The consortium behind the takeover of Leeds United insisted last night that the wait to complete their buy-out would not hamper transfer dealings at Elland Road as it emerged that the group have already invested around £6m in the club.
A source close to the four-man consortium – a group which includes United managing director David Haigh and Enterprise Insurance chairman Andrew Flowers – said Football League approval of their buy-out was still to be granted after the governing body asked for “additional documentation” relating to the bid.
The purchase of a 75 per cent stake from current Leeds owner GFH Capital was originally due to be finalised before the January transfer window but the takeover has run into the new year, raising concerns about possible implications for manager Brian McDermott.

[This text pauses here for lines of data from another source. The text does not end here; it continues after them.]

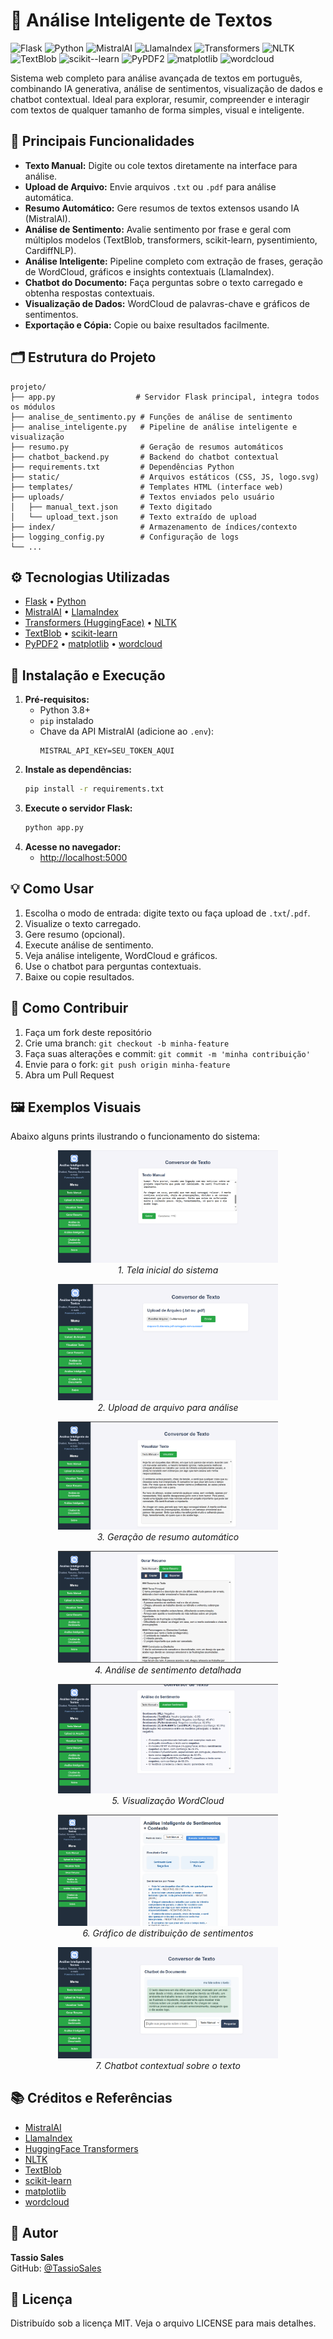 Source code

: # 🧠 Análise Inteligente de Textos

![Flask](https://img.shields.io/badge/flask-%23000.svg?style=for-the-badge&logo=flask&logoColor=white)
![Python](https://img.shields.io/badge/python-3670A0?style=for-the-badge&logo=python&logoColor=ffdd54)
![MistralAI](https://img.shields.io/badge/MistralAI-5E4AE3?style=for-the-badge)
![LlamaIndex](https://img.shields.io/badge/LlamaIndex-FFD700?style=for-the-badge)
![Transformers](https://img.shields.io/badge/Transformers-FF6F00?style=for-the-badge)
![NLTK](https://img.shields.io/badge/NLTK-76B900?style=for-the-badge)
![TextBlob](https://img.shields.io/badge/TextBlob-FFB300?style=for-the-badge)
![scikit--learn](https://img.shields.io/badge/scikit--learn-F7931E?style=for-the-badge&logo=scikit-learn&logoColor=white)
![PyPDF2](https://img.shields.io/badge/PyPDF2-3776AB?style=for-the-badge)
![matplotlib](https://img.shields.io/badge/matplotlib-11557C?style=for-the-badge)
![wordcloud](https://img.shields.io/badge/wordcloud-8A2BE2?style=for-the-badge)

Sistema web completo para análise avançada de textos em português, combinando IA generativa, análise de sentimentos, visualização de dados e chatbot contextual. Ideal para explorar, resumir, compreender e interagir com textos de qualquer tamanho de forma simples, visual e inteligente.

## 🚀 Principais Funcionalidades

- **Texto Manual:** Digite ou cole textos diretamente na interface para análise.
- **Upload de Arquivo:** Envie arquivos `.txt` ou `.pdf` para análise automática.
- **Resumo Automático:** Gere resumos de textos extensos usando IA (MistralAI).
- **Análise de Sentimento:** Avalie sentimento por frase e geral com múltiplos modelos (TextBlob, transformers, scikit-learn, pysentimiento, CardiffNLP).
- **Análise Inteligente:** Pipeline completo com extração de frases, geração de WordCloud, gráficos e insights contextuais (LlamaIndex).
- **Chatbot do Documento:** Faça perguntas sobre o texto carregado e obtenha respostas contextuais.
- **Visualização de Dados:** WordCloud de palavras-chave e gráficos de sentimentos.
- **Exportação e Cópia:** Copie ou baixe resultados facilmente.

## 🗂️ Estrutura do Projeto

```
projeto/
├── app.py                  # Servidor Flask principal, integra todos os módulos
├── analise_de_sentimento.py # Funções de análise de sentimento
├── analise_inteligente.py   # Pipeline de análise inteligente e visualização
├── resumo.py                # Geração de resumos automáticos
├── chatbot_backend.py       # Backend do chatbot contextual
├── requirements.txt         # Dependências Python
├── static/                  # Arquivos estáticos (CSS, JS, logo.svg)
├── templates/               # Templates HTML (interface web)
├── uploads/                 # Textos enviados pelo usuário
│   ├── manual_text.json     # Texto digitado
│   └── upload_text.json     # Texto extraído de upload
├── index/                   # Armazenamento de índices/contexto
├── logging_config.py        # Configuração de logs
└── ...
```

## ⚙️ Tecnologias Utilizadas

- [Flask](https://flask.palletsprojects.com/) • [Python](https://www.python.org/)
- [MistralAI](https://mistral.ai/) • [LlamaIndex](https://github.com/jerryjliu/llama_index)
- [Transformers (HuggingFace)](https://huggingface.co/transformers/) • [NLTK](https://www.nltk.org/)
- [TextBlob](https://textblob.readthedocs.io/en/dev/) • [scikit-learn](https://scikit-learn.org/)
- [PyPDF2](https://pypi.org/project/pypdf2/) • [matplotlib](https://matplotlib.org/) • [wordcloud](https://github.com/amueller/word_cloud)

## 📝 Instalação e Execução

1. **Pré-requisitos:**
   - Python 3.8+
   - `pip` instalado
   - Chave da API MistralAI (adicione ao `.env`):
     ```
     MISTRAL_API_KEY=SEU_TOKEN_AQUI
     ```
2. **Instale as dependências:**
   ```bash
   pip install -r requirements.txt
   ```
3. **Execute o servidor Flask:**
   ```bash
   python app.py
   ```
4. **Acesse no navegador:**
   - [http://localhost:5000](http://localhost:5000)

## 💡 Como Usar

1. Escolha o modo de entrada: digite texto ou faça upload de `.txt`/`.pdf`.
2. Visualize o texto carregado.
3. Gere resumo (opcional).
4. Execute análise de sentimento.
5. Veja análise inteligente, WordCloud e gráficos.
6. Use o chatbot para perguntas contextuais.
7. Baixe ou copie resultados.

## 🤝 Como Contribuir

1. Faça um fork deste repositório
2. Crie uma branch: `git checkout -b minha-feature`
3. Faça suas alterações e commit: `git commit -m 'minha contribuição'`
4. Envie para o fork: `git push origin minha-feature`
5. Abra um Pull Request

## 🖼️ Exemplos Visuais

Abaixo alguns prints ilustrando o funcionamento do sistema:

<p align="center">
  <img src="imagens_readme/imagem1.png" alt="Tela inicial" width="70%">
  <br><em>1. Tela inicial do sistema</em>
</p>
<p align="center">
  <img src="imagens_readme/imagem2.png" alt="Upload de arquivo" width="70%">
  <br><em>2. Upload de arquivo para análise</em>
</p>
<p align="center">
  <img src="imagens_readme/imagem3.png" alt="Resumo automático" width="70%">
  <br><em>3. Geração de resumo automático</em>
</p>
<p align="center">
  <img src="imagens_readme/imagem4.png" alt="Análise de sentimento" width="70%">
  <br><em>4. Análise de sentimento detalhada</em>
</p>
<p align="center">
  <img src="imagens_readme/imagem5.png" alt="WordCloud" width="70%">
  <br><em>5. Visualização WordCloud</em>
</p>
<p align="center">
  <img src="imagens_readme/imagem6.png" alt="Gráfico de sentimentos" width="70%">
  <br><em>6. Gráfico de distribuição de sentimentos</em>
</p>
<p align="center">
  <img src="imagens_readme/imagem7.png" alt="Chatbot contextual" width="70%">
  <br><em>7. Chatbot contextual sobre o texto</em>
</p>

## 📚 Créditos e Referências
- [MistralAI](https://mistral.ai/)
- [LlamaIndex](https://github.com/jerryjliu/llama_index)
- [HuggingFace Transformers](https://huggingface.co/transformers/)
- [NLTK](https://www.nltk.org/)
- [TextBlob](https://textblob.readthedocs.io/en/dev/)
- [scikit-learn](https://scikit-learn.org/)
- [matplotlib](https://matplotlib.org/)
- [wordcloud](https://github.com/amueller/word_cloud)

## 👤 Autor

**Tassio Sales**  
GitHub: [@TassioSales](https://github.com/TassioSales)

## 📝 Licença

Distribuído sob a licença MIT. Veja o arquivo LICENSE para mais detalhes.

The Leeds boss, whose team are eighth in the Championship after two draws and two defeats from their past four games, asked United’s board for four new signings last week and has spoken repeatedly of the importance of securing new players after a spate of poor results and tired displays against Nottingham Forest and Blackburn Rovers.
McDermott met with Haigh at Elland Road on Wednesday and received fresh assurances about the funds available to him. Those involved in the takeover say money is being offered to McDermott regardless of the wait for completion and claim the incoming consortium are already exerting influence having put some £6m into Leeds before the turn of the year.
Their deal to purchase the club is now expected to be sealed midway through this month, with further indications last night that Football League approval – a requirement for all takeovers – is the sole remaining obstacle.
The legal team representing Haigh and the other buyers will resume work after the Christmas break on Monday. A share acquisition agreement was first reached with GFH Capital on November 30.
The source told the YEP: “The Football League requested additional documentation which has been supplied. This is an on-going process.
“They (Haigh’s consortium) are working towards a conclusion but it won’t affect the January transfer window. As Brian has said, the new investors will be fully supporting him in January.”
The £6m figure includes two personal payments made by Haigh to Leeds in the past three months.
The 36-year-old sanctioned a six-figure loan from Dubai-based Berrydale Seventh Sport Holdings in October and another sum in excess of £1m in November through Sport Capital, a company set up in England.
Both amounts are believed to have been used to pay operating costs at Elland Road, including wages, and the consortium are now indicating that a further £4m has been put forward by the individuals involved, of which only Haigh and Flowers have been identified.
The lifelong Leeds supporter has been a senior executive at Enterprise Insurance since 2004 and was behind the deal which saw Enterprise become United’s primary shirt sponsor in 2011. The firm renewed the agreement earlier this year.
GFH Capital, which bought United from Ken Bates in December 2012, is set to retain a small shareholding once Haigh’s group secure control but is unlikely to be heavily involved in the future running of Leeds.
Haigh will remain as managing director and Salah Nooruddin – another minority shareholder – is to continue as club chairman.
But attention continues to focus heavily on United’s work in the transfer market with the club’s push for a play-off place seemingly dependent on immediate investment in their squad.
Cameron Stewart, the Hull City winger who has been on-loan at Charlton Athletic, is one of McDermott’s key targets.
Talking after a 2-1 defeat to Blackburn on Wednesday, McDermott said: “We’re squeezing everything out of the players here and they’re doing what they can but it’s time now to bring in some new players to freshen the squad and help those who are here.
“I’ve spoken to someone already and it would be good if we can do that. I’ve had another good conversation with David Haigh.
“The board are doing their best and the club are in the best position we’ve been in for a few years.”